* PROBLEM TO SOLVE
If a line in the listing contains "Унаследованный", copy it out whole.

─── SOURCE MATERIAL

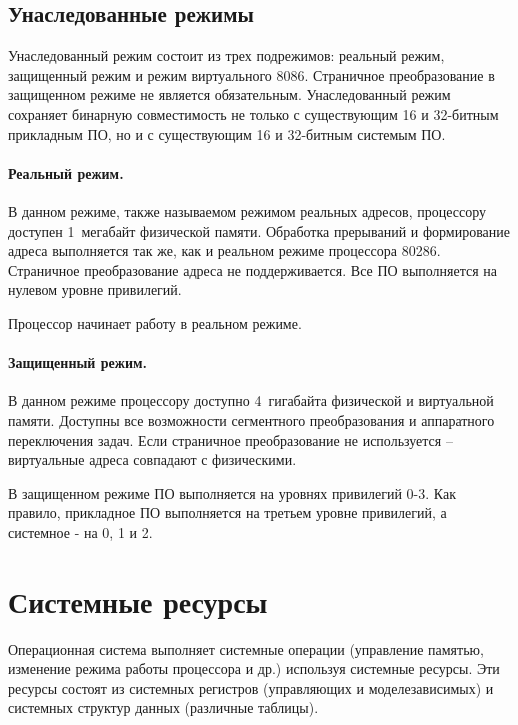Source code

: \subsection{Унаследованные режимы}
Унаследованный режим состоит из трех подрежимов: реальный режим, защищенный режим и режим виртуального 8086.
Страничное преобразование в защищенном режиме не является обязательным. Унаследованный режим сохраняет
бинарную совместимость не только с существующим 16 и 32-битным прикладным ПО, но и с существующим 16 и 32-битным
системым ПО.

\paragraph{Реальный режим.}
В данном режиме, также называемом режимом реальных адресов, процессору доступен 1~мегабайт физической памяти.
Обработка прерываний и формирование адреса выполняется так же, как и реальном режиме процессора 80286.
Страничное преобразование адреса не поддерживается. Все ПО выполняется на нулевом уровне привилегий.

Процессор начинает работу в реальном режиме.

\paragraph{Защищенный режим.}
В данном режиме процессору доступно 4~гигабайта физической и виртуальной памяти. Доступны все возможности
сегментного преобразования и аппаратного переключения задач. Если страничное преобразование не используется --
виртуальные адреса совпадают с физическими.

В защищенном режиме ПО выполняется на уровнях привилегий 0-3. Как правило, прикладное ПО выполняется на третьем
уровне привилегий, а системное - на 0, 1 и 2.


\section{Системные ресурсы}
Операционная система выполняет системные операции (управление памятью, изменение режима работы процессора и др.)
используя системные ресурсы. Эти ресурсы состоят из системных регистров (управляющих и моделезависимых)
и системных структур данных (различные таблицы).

──────
─── SOURCE MATERIAL

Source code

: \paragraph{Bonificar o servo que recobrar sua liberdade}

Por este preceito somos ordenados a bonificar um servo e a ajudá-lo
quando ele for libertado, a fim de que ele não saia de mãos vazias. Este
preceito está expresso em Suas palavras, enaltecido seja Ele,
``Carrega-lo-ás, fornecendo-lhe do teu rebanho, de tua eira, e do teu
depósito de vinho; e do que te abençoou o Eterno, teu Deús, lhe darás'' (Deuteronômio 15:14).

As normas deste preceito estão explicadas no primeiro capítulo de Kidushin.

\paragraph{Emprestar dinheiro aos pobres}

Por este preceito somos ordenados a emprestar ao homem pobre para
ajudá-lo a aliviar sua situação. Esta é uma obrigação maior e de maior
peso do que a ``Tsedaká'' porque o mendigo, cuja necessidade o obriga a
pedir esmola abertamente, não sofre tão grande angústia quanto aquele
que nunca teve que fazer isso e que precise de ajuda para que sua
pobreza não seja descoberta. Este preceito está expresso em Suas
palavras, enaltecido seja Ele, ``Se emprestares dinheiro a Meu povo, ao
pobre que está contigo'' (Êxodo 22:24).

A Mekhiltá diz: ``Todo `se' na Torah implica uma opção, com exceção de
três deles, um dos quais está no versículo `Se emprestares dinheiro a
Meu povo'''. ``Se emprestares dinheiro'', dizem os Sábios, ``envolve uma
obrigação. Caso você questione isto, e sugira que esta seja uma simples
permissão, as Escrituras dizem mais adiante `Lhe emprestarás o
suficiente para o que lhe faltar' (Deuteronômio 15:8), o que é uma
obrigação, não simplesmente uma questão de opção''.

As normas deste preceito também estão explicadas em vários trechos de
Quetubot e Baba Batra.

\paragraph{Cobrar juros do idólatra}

──────

* ANSWER TO THIS EXERCISE
Унаследованный режим состоит из трех подрежимов: реальный режим, защищенный режим и режим виртуального 8086.
Страничное преобразование в защищенном режиме не является обязательным. Унаследованный режим сохраняет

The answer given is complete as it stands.